Originally Posted by joshuadowen
This is really the heart of the matter. The nature of the high-end tailoring business makes scale very difficult - there isn't enough skilled labor. Once a tailor is operating at capacity, they have no incentive to attract new customers. As these are all relatively small operations, it isn't hard for them to hit capacity. At that point, they make more money by raising prices, not by seeking out new customers.
I know that what I am about to say is off topic, but there is actually a lot of skilled labor in England, Italy and Japan for bespoke. Several other members of Style Forum and the other fashion and style message boards have said the same things based on their own research.
I have also done my own research and what I just said regarding there being a lot of skilled labor in England, Italy and Japan for bespoke and it is absolutely true. In America, sadly, there is far too little skilled labor for bespoke.
A vast majority of bespoke in America is in New York City. Franco Ercole is somewhere in Brooklyn and David Reeves is in Astoria, Queens. The rest are in Manhattan (mostly the upper east side).

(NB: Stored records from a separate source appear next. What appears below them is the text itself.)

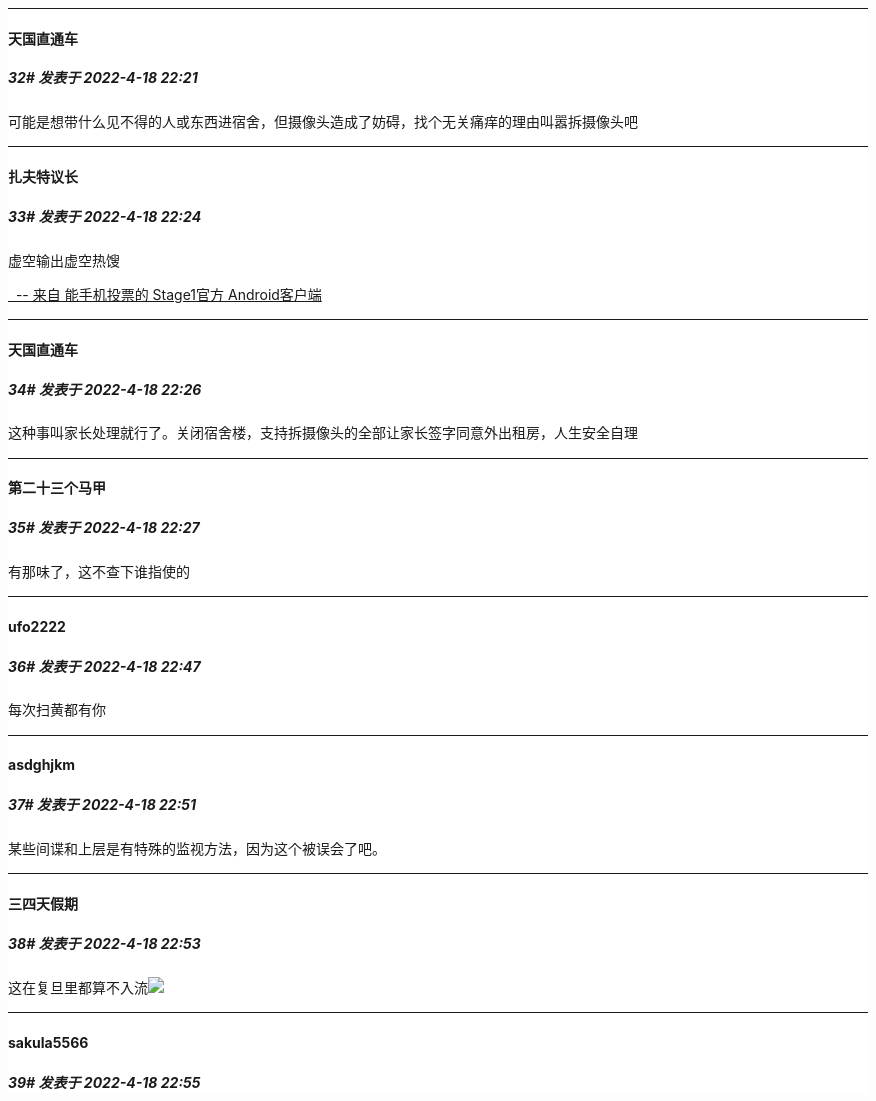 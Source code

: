 *****

####  天国直通车  
##### 32#       发表于 2022-4-18 22:21

可能是想带什么见不得的人或东西进宿舍，但摄像头造成了妨碍，找个无关痛痒的理由叫嚣拆摄像头吧

*****

####  扎夫特议长  
##### 33#       发表于 2022-4-18 22:24

虚空输出虚空热馊

[  -- 来自 能手机投票的 Stage1官方 Android客户端](https://www.coolapk.com/apk/140634)

*****

####  天国直通车  
##### 34#       发表于 2022-4-18 22:26

这种事叫家长处理就行了。关闭宿舍楼，支持拆摄像头的全部让家长签字同意外出租房，人生安全自理

*****

####  第二十三个马甲  
##### 35#       发表于 2022-4-18 22:27

有那味了，这不查下谁指使的

*****

####  ufo2222  
##### 36#       发表于 2022-4-18 22:47

每次扫黄都有你

*****

####  asdghjkm  
##### 37#       发表于 2022-4-18 22:51

某些间谍和上层是有特殊的监视方法，因为这个被误会了吧。

*****

####  三四天假期  
##### 38#       发表于 2022-4-18 22:53

这在复旦里都算不入流<img src="https://static.saraba1st.com/image/smiley/face2017/048.png" referrerpolicy="no-referrer">

*****

####  sakula5566  
##### 39#       发表于 2022-4-18 22:55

Long Island has a few bespoke makers (mostly tailors that are also shirt and pocket square makers). There is a bespoke maker in Western Nassau (Lynbrook or Manhasset, I believe) that just does shirts and pocket squares. Enzo's custom tailor in Smithtown only does bespoke suits and garments similar to suits (jackets, pants, vests and so on and so forth) and has a house style similar to the bespoke tailors in the southern 1/4 of Italy (based on what I saw on the mannequin passing by the shop on Main Street/Route 25-25A). Enzo's, last time I checked, starts at $2,000 (half hand made) and $6,000 (all hand made).
Based on what I saw on the website, Montella's custom tailor in Bellport Village also has a house style similar to the bespoke tailors in the southern 1/4 of Italy (which is the Neapolitan Italian cut, FWIW). Last time I checked, Montella's starts at $4,500 (all hand made).

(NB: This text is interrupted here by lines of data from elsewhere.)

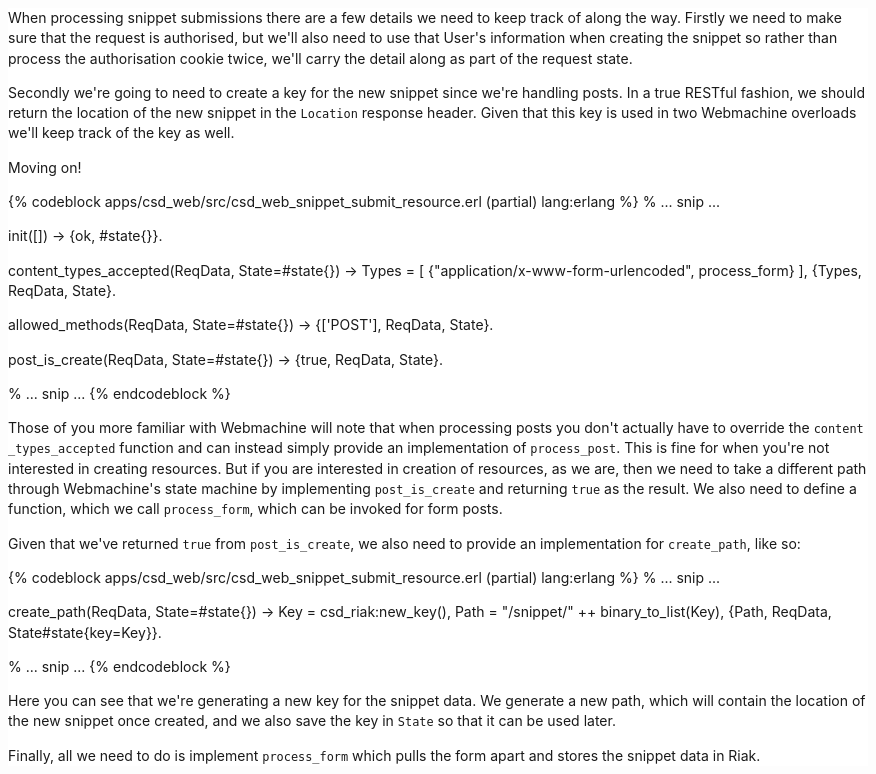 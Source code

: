 When processing snippet submissions there are a few details we need to keep track of along the way. Firstly we need to make sure that the request is authorised, but we'll also need to use that User's information when creating the snippet so rather than process the authorisation cookie twice, we'll carry the detail along as part of the request state.

Secondly we're going to need to create a key for the new snippet since we're handling posts. In a true RESTful fashion, we should return the location of the new snippet in the `Location` response header. Given that this key is used in two Webmachine overloads we'll keep track of the key as well.

Moving on!

{% codeblock apps/csd_web/src/csd_web_snippet_submit_resource.erl (partial) lang:erlang %}
% ... snip ...

init([]) ->
  {ok, #state{}}.

content_types_accepted(ReqData, State=#state{}) ->
  Types = [
    {"application/x-www-form-urlencoded", process_form}
  ],
  {Types, ReqData, State}.

allowed_methods(ReqData, State=#state{}) ->
  {['POST'], ReqData, State}.

post_is_create(ReqData, State=#state{}) ->
  {true, ReqData, State}.

% ... snip ...
{% endcodeblock %}

Those of you more familiar with Webmachine will note that when processing posts you don't actually have to override the `content_types_accepted` function and can instead simply provide an implementation of `process_post`. This is fine for when you're not interested in creating resources. But if you are interested in creation of resources, as we are, then we need to take a different path through Webmachine's state machine by implementing `post_is_create` and returning `true` as the result. We also need to define a function, which we call `process_form`, which can be invoked for form posts.

Given that we've returned `true` from `post_is_create`, we also need to provide an implementation for `create_path`, like so:

{% codeblock apps/csd_web/src/csd_web_snippet_submit_resource.erl (partial) lang:erlang %}
% ... snip ...

create_path(ReqData, State=#state{}) ->
  Key = csd_riak:new_key(),
  Path = "/snippet/" ++ binary_to_list(Key),
  {Path, ReqData, State#state{key=Key}}.

% ... snip ...
{% endcodeblock %}

Here you can see that we're generating a new key for the snippet data. We generate a new path, which will contain the location of the new snippet once created, and we also save the key in `State` so that it can be used later.

Finally, all we need to do is implement `process_form` which pulls the form apart and stores the snippet data in Riak.


[Part5Code]: https://github.com/OJ/csd/tree/Part5-201207120 "Source code for Part 5"
[Twitter]: http://twitter.com/ "Twitter"
[OAuth]: http://oauth.net/ "OAuth"
[Erlang]: http://erlang.org/ "Erlang"
[Webmachine]: http://www.basho.com/developers.html#Webmachine "Webmachine"
[JSON]: http://json.org/ "JavaScript Object Notation"
[Part 1]: /posts/webmachine-erlydtl-and-riak-part-1/ "Wembachine, ErlyDTL and Riak - Part 1"
[Part 2]: /posts/webmachine-erlydtl-and-riak-part-2/ "Wembachine, ErlyDTL and Riak - Part 2"
[Part 3]: /posts/webmachine-erlydtl-and-riak-part-3/ "Wembachine, ErlyDTL and Riak - Part 3"
[Part 4]: /posts/webmachine-erlydtl-and-riak-part-4/ "Wembachine, ErlyDTL and Riak - Part 4"
[Riak]: http://www.basho.com/developers.html#Riak "Riak"
[ErlyDTL]: http://github.com/evanmiller/erlydtl "ErlyDTL"
[Rebar]: http://www.basho.com/developers.html#Rebar "Rebar"
[mochijson2]: https://github.com/mochi/mochiweb/blob/master/src/mochijson2.erl "Mochiweb's json module"
[Mochiweb]: https://github.com/mochi/mochiweb "Mochiweb"
[OTP]: http://en.wikipedia.org/wiki/Open_Telecom_Platform "Open Telecom Platform"
[cURL]: http://curl.haxx.se/ "cURL homepage"
[WebmachineRedirects]: http://buffered.io/posts/redirects-with-webmachine/ "Redirects with Webmachine"
[wrq]: http://wiki.basho.com/Webmachine-Request.html "Request data"
[MapRed]: http://wiki.basho.com/MapReduce.html "Riak Map/Reduce"
[series]: http://buffered.io/series/web-development-with-erlang/ "Web Development with Erlang"
[Nginx]: http://nginx.org/ "Nginx"
[Twitter bootstrap]: http://twitter.github.com/bootstrap/ "Twitter Bootstrap"
[Handlebars]: http://handlebarsjs.com/ "Handlebars templating"
[Backbone.js]: http://documentcloud.github.com/backbone/ "Backbone.js"
[Secondary Index]: http://wiki.basho.com/Secondary-Indexes.html "Secondary Indexes in Riak"
[VIM]: http://www.vim.org/ "VIM"
[gen_server]: http://www.erlang.org/doc/man/gen_server.html "Erlang gen_server"
[Pooler]: https://github.com/OJ/pooler "Pooler"
[jQuery]: http://www.jquery.com/ "jQuery"
[UiSource]: https://github.com/OJ/csd/tree/Part5-20120710/apps/csd_web/priv/www/static "User Interface Source"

A high end mens store in Greenvale on Glen Cove Road called Victor Talbots also does bespoke but only suits and garments similar to suits (as described above with Enzo's in Smithtown). Unlike Enzo's, Victor Talbots does not have a house style and can do any style you want. The style they do the most for their bespoke, IIRC, is Sack American, a la Brooks Brothers. Last time I checked, they started at $1,400 (mostly hand made) and $1,900 (all hand made). Enzo's in Smithtown loses a lot of customers (all of whom live in Commack, Kings Park, Mount Sinai and everywhere on the North Shore of Long Island in between these towns) to Victor Talbots for bespoke suits and similar garments (despite Victor Talbots being located 25 to 45 miles away from these towns).